The most revealing number in the permit filing for 133-34 36th Road is not the 60 residences or the 87,830 square feet. It is the 145 enclosed parking spaces.
A 13-story mixed-use building near the Main Street 7 train station in Flushing, Queens, with a parking ratio of 2.4 spaces per residential unit is not a transit-oriented development. It is a developer's bet that future tenants and commercial users will arrive by car, not subway. That choice carries capital implications.
Tony Chen of Realport Group LLC filed permits for the project, designed by Ralph Kowalcyzk of Issac & Stern Architects. The building will contain 46,907 square feet of commercial space, 40,733 square feet of residential space, and a small community facility component. Demolition permits for the existing two-story structure were filed in April.
The parking count is the economic signal worth examining. At roughly 678 square feet per unit, the residences are sized for rental use, not condominium sale. A developer building rentals in a transit-adjacent location typically minimizes parking to reduce hard costs and maximize rentable area. Chen is doing the opposite.
My read is that the parking allocation reflects underwriting assumptions about the tenant profile and the commercial demand drivers in this part of Flushing. The area around Main Street is dense and transit-rich, but the immediate block at 36th Road between College Point Boulevard and Prince Street sits in a zone where car ownership may be a practical necessity for many households. The developer is betting that parking availability will be a leasing differentiator, not a cost burden.
That bet has a balance-sheet consequence. Structured parking in a concrete-based building in New York City runs roughly $50,000 to $70,000 per space. At 145 spaces, the parking component alone represents $7 million to $10 million in hard costs that a transit-oriented developer might have avoided. That capital is not generating rentable square footage. It is generating an amenity that the developer believes will support higher rents or faster lease-up.
The commercial allocation is also notable. At 46,907 square feet, commercial space accounts for more than half of the building's total square footage. That is an unusual ratio for a mixed-use project in an outer-borough neighborhood. Most developers tilt heavily toward residential. Chen is signaling that the commercial demand in this corridor justifies a significant retail or office component, or that the zoning or site constraints made residential infeasible beyond 60 units.
For lenders underwriting construction debt on this project, the parking and commercial mix introduce risk layers that a straightforward multifamily deal would not carry. Parking structures have limited alternative use if demand softens. Commercial space in a mixed-use building in Flushing requires a tenant profile that may not materialize in the current leasing environment. A lender will need to underwrite the income from both components, not just the residential rents.
The timing of the filing is also worth noting. July 2026 is not a peak cycle moment for New York City construction financing. Construction loan spreads remain elevated relative to pre-2022 levels, and lenders are prioritizing sponsors with strong balance sheets and pre-leased commercial components. Chen and Realport Group will need to present a credible equity commitment and a clear leasing strategy to secure a construction loan at terms that make the project feasible.
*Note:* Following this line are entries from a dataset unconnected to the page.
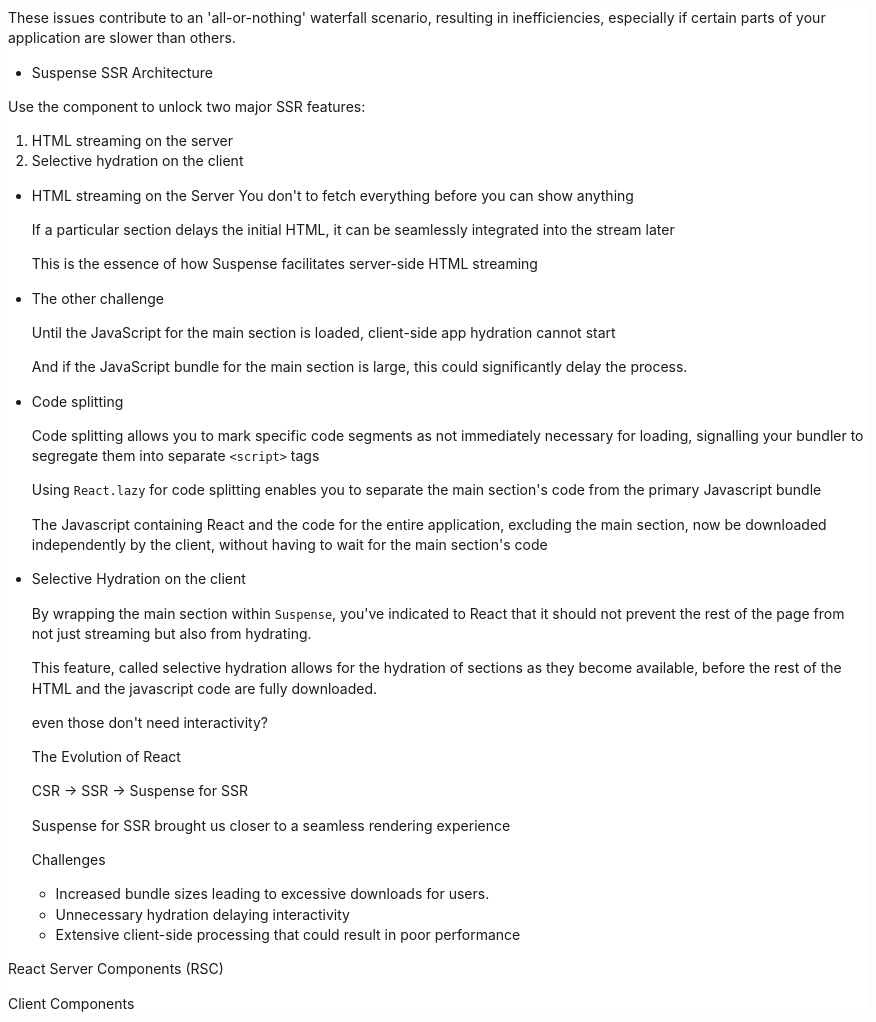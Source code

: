 These issues contribute to an 'all-or-nothing' waterfall scenario, resulting in inefficiencies, especially if certain parts of your application are slower than others.

- Suspense SSR Architecture

Use the <Suspense> component to unlock two major SSR features:

1. HTML streaming on the server
2. Selective hydration on the client

- HTML streaming on the Server
    You don't to fetch everything before you can show anything
    
    If a particular section delays the initial HTML, it can be seamlessly integrated into the stream later

    This is the essence of how Suspense facilitates server-side HTML streaming

- The other challenge
 
    Until the JavaScript for the main section is loaded, client-side app hydration cannot start

    And if the JavaScript bundle for the main section is large, this could significantly delay the process.

- Code splitting

    Code splitting allows you to mark specific code segments as not immediately necessary for loading, signalling your bundler to segregate them into separate `<script>` tags

    Using `React.lazy` for code splitting enables you to separate the main section's code from the primary Javascript bundle  

    The Javascript containing React and the code for the entire application, excluding the main section, now be downloaded independently by the client, without having to wait for the main section's code

- Selective Hydration on the client

    By wrapping the main section within `Suspense`, you've indicated to React that it should not prevent the rest of the page from not just streaming but also from hydrating.

    This feature, called selective hydration allows for the hydration of sections as they become available, before the rest of the HTML and the javascript code are fully downloaded.

    even those don't need interactivity?

    The Evolution of React

    CSR -> SSR -> Suspense for SSR

    Suspense for SSR brought us closer to a seamless rendering experience

    Challenges

    - Increased bundle sizes leading to excessive downloads for users.
    - Unnecessary hydration delaying interactivity
    - Extensive client-side processing that could result in poor performance

React Server Components (RSC)

Client Components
The open question is whether the parking and commercial square footage will prove to be a competitive advantage or a structural drag. If the surrounding blocks see continued residential densification and the 7 train remains the primary commute option, the parking may be underutilized and the commercial space may struggle to find tenants. If the area's car-dependent character persists, the parking could be a leasing edge and the commercial space could capture local demand that other projects overlook.
For now, the permit filing tells the market that one developer is willing to commit significant capital to parking and commercial space in a transit-adjacent location. That is not a contrarian bet. It is a specific underwriting judgment about what the tenant in this block of Flushing will actually need. The market will test that judgment when the building delivers and the leasing begins.